About this exercise — A faithful copy of all the data is required; pictures should not be included.

(Items from a dataset)
+--
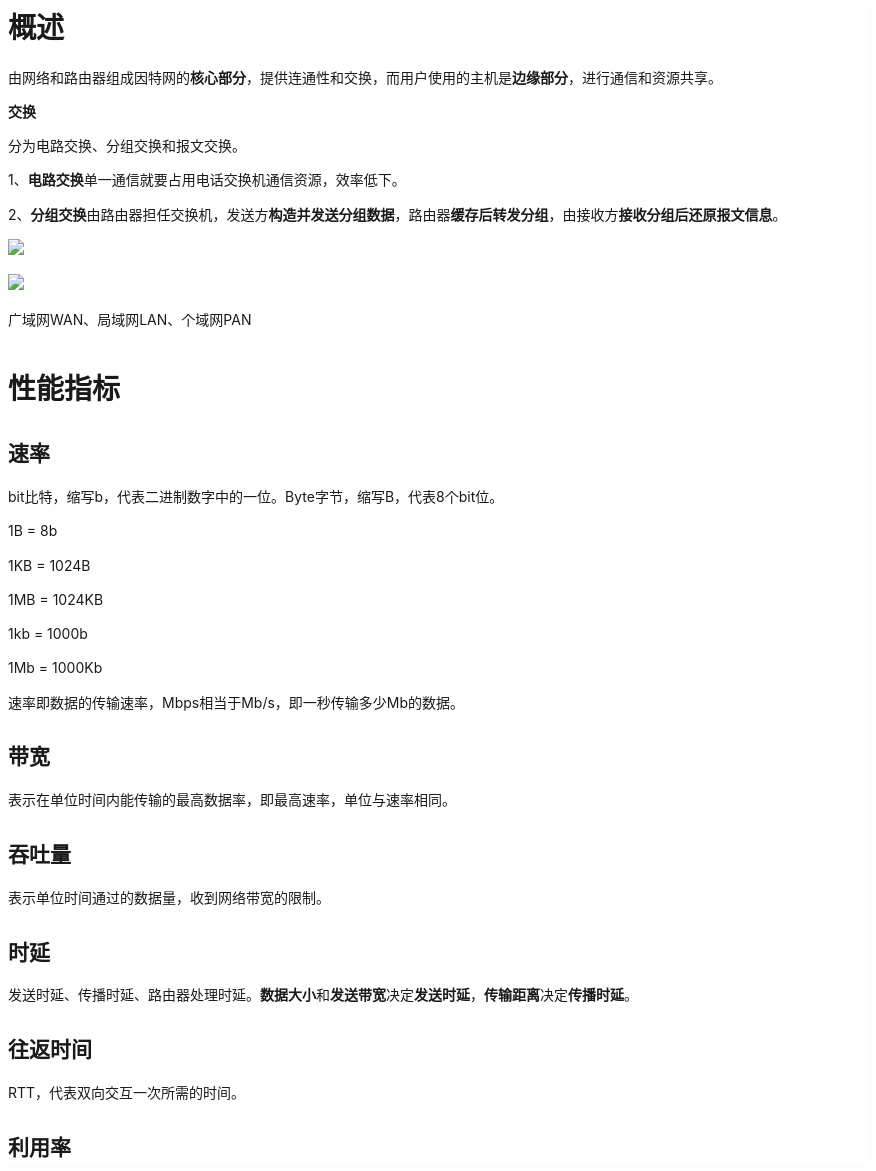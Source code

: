 # 概述

由网络和路由器组成因特网的**核心部分**，提供连通性和交换，而用户使用的主机是**边缘部分**，进行通信和资源共享。

**交换**

分为电路交换、分组交换和报文交换。

1、**电路交换**单一通信就要占用电话交换机通信资源，效率低下。

2、**分组交换**由路由器担任交换机，发送方**构造并发送分组数据**，路由器**缓存后转发分组**，由接收方**接收分组后还原报文信息**。

![](C:\Users\25798\OneDrive\Notes\image\web1.png)

![](C:\Users\25798\OneDrive\Notes\image\web2.png)

广域网WAN、局域网LAN、个域网PAN

# 性能指标

## 速率

bit比特，缩写b，代表二进制数字中的一位。Byte字节，缩写B，代表8个bit位。

1B = 8b

1KB = 1024B

1MB = 1024KB

1kb = 1000b

1Mb = 1000Kb

速率即数据的传输速率，Mbps相当于Mb/s，即一秒传输多少Mb的数据。

## 带宽

表示在单位时间内能传输的最高数据率，即最高速率，单位与速率相同。

## 吞吐量

表示单位时间通过的数据量，收到网络带宽的限制。

## 时延

发送时延、传播时延、路由器处理时延。**数据大小**和**发送带宽**决定**发送时延**，**传输距离**决定**传播时延**。

## 往返时间

RTT，代表双向交互一次所需的时间。

## 利用率
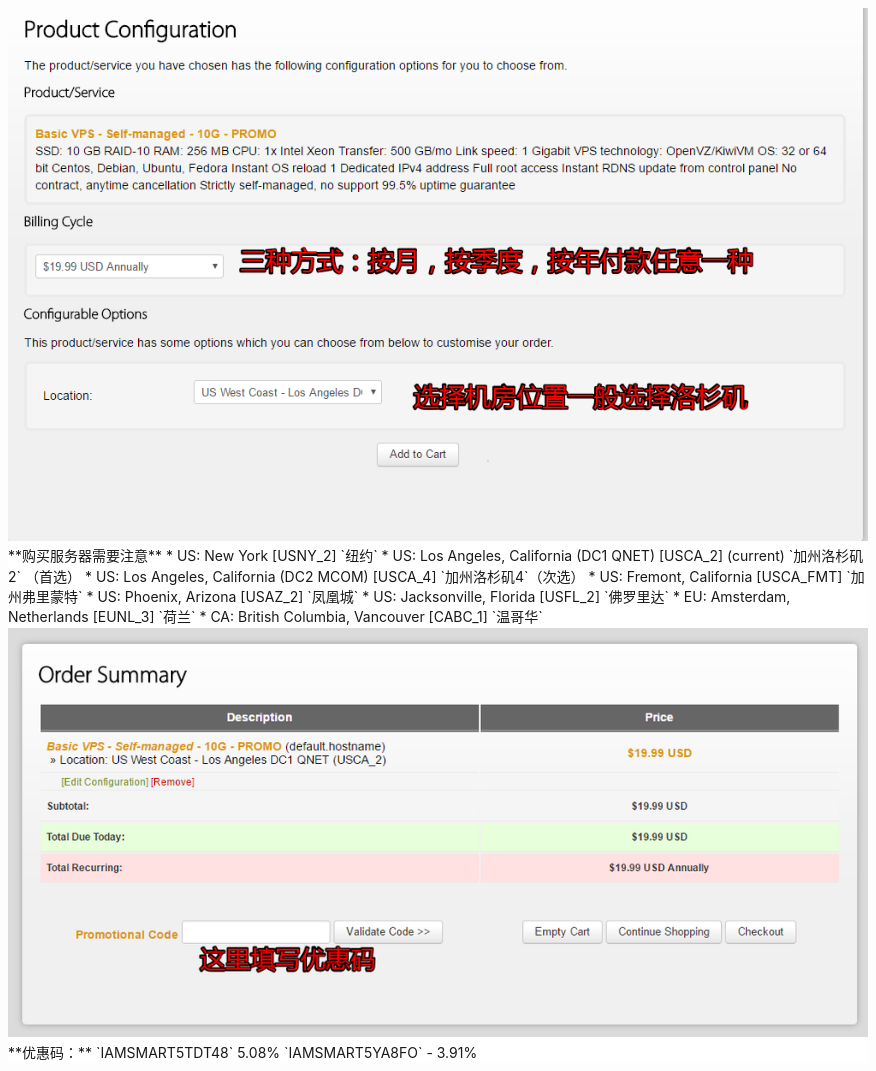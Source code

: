 <img src="/images/vps-2.png" alt="vps-2.png">
**购买服务器需要注意**
* US: New York [USNY_2] `纽约`
* US: Los Angeles, California (DC1 QNET) [USCA_2] (current) `加州洛杉矶2` （首选）
* US: Los Angeles, California (DC2 MCOM) [USCA_4] `加州洛杉矶4`（次选）
* US: Fremont, California [USCA_FMT] `加州弗里蒙特`
* US: Phoenix, Arizona [USAZ_2] `凤凰城`
* US: Jacksonville, Florida [USFL_2] `佛罗里达`
* EU: Amsterdam, Netherlands [EUNL_3] `荷兰`
* CA: British Columbia, Vancouver [CABC_1] `温哥华`

<img src="/images/vps-3.png" alt="vps-3.png">
**优惠码：**
`IAMSMART5TDT48` 5.08%
`IAMSMART5YA8FO` - 3.91%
+--
Exercise response —
Source code

: # 概述

由网络和路由器组成因特网的**核心部分**，提供连通性和交换，而用户使用的主机是**边缘部分**，进行通信和资源共享。

**交换**

分为电路交换、分组交换和报文交换。

1、**电路交换**单一通信就要占用电话交换机通信资源，效率低下。

2、**分组交换**由路由器担任交换机，发送方**构造并发送分组数据**，路由器**缓存后转发分组**，由接收方**接收分组后还原报文信息**。

![](C:\Users\25798\OneDrive\Notes\image\web1.png)

![](C:\Users\25798\OneDrive\Notes\image\web2.png)

广域网WAN、局域网LAN、个域网PAN

# 性能指标

## 速率

bit比特，缩写b，代表二进制数字中的一位。Byte字节，缩写B，代表8个bit位。

1B = 8b

1KB = 1024B

1MB = 1024KB

1kb = 1000b

1Mb = 1000Kb

速率即数据的传输速率，Mbps相当于Mb/s，即一秒传输多少Mb的数据。

## 带宽

表示在单位时间内能传输的最高数据率，即最高速率，单位与速率相同。

## 吞吐量

表示单位时间通过的数据量，收到网络带宽的限制。

## 时延

发送时延、传播时延、路由器处理时延。**数据大小**和**发送带宽**决定**发送时延**，**传输距离**决定**传播时延**。

## 往返时间

RTT，代表双向交互一次所需的时间。

## 利用率
Source code

: <img src="/images/vps-2.png" alt="vps-2.png">
**购买服务器需要注意**
* US: New York [USNY_2] `纽约`
* US: Los Angeles, California (DC1 QNET) [USCA_2] (current) `加州洛杉矶2` （首选）
* US: Los Angeles, California (DC2 MCOM) [USCA_4] `加州洛杉矶4`（次选）
* US: Fremont, California [USCA_FMT] `加州弗里蒙特`
* US: Phoenix, Arizona [USAZ_2] `凤凰城`
* US: Jacksonville, Florida [USFL_2] `佛罗里达`
* EU: Amsterdam, Netherlands [EUNL_3] `荷兰`
* CA: British Columbia, Vancouver [CABC_1] `温哥华`

<img src="/images/vps-3.png" alt="vps-3.png">
**优惠码：**
`IAMSMART5TDT48` 5.08%
`IAMSMART5YA8FO` - 3.91%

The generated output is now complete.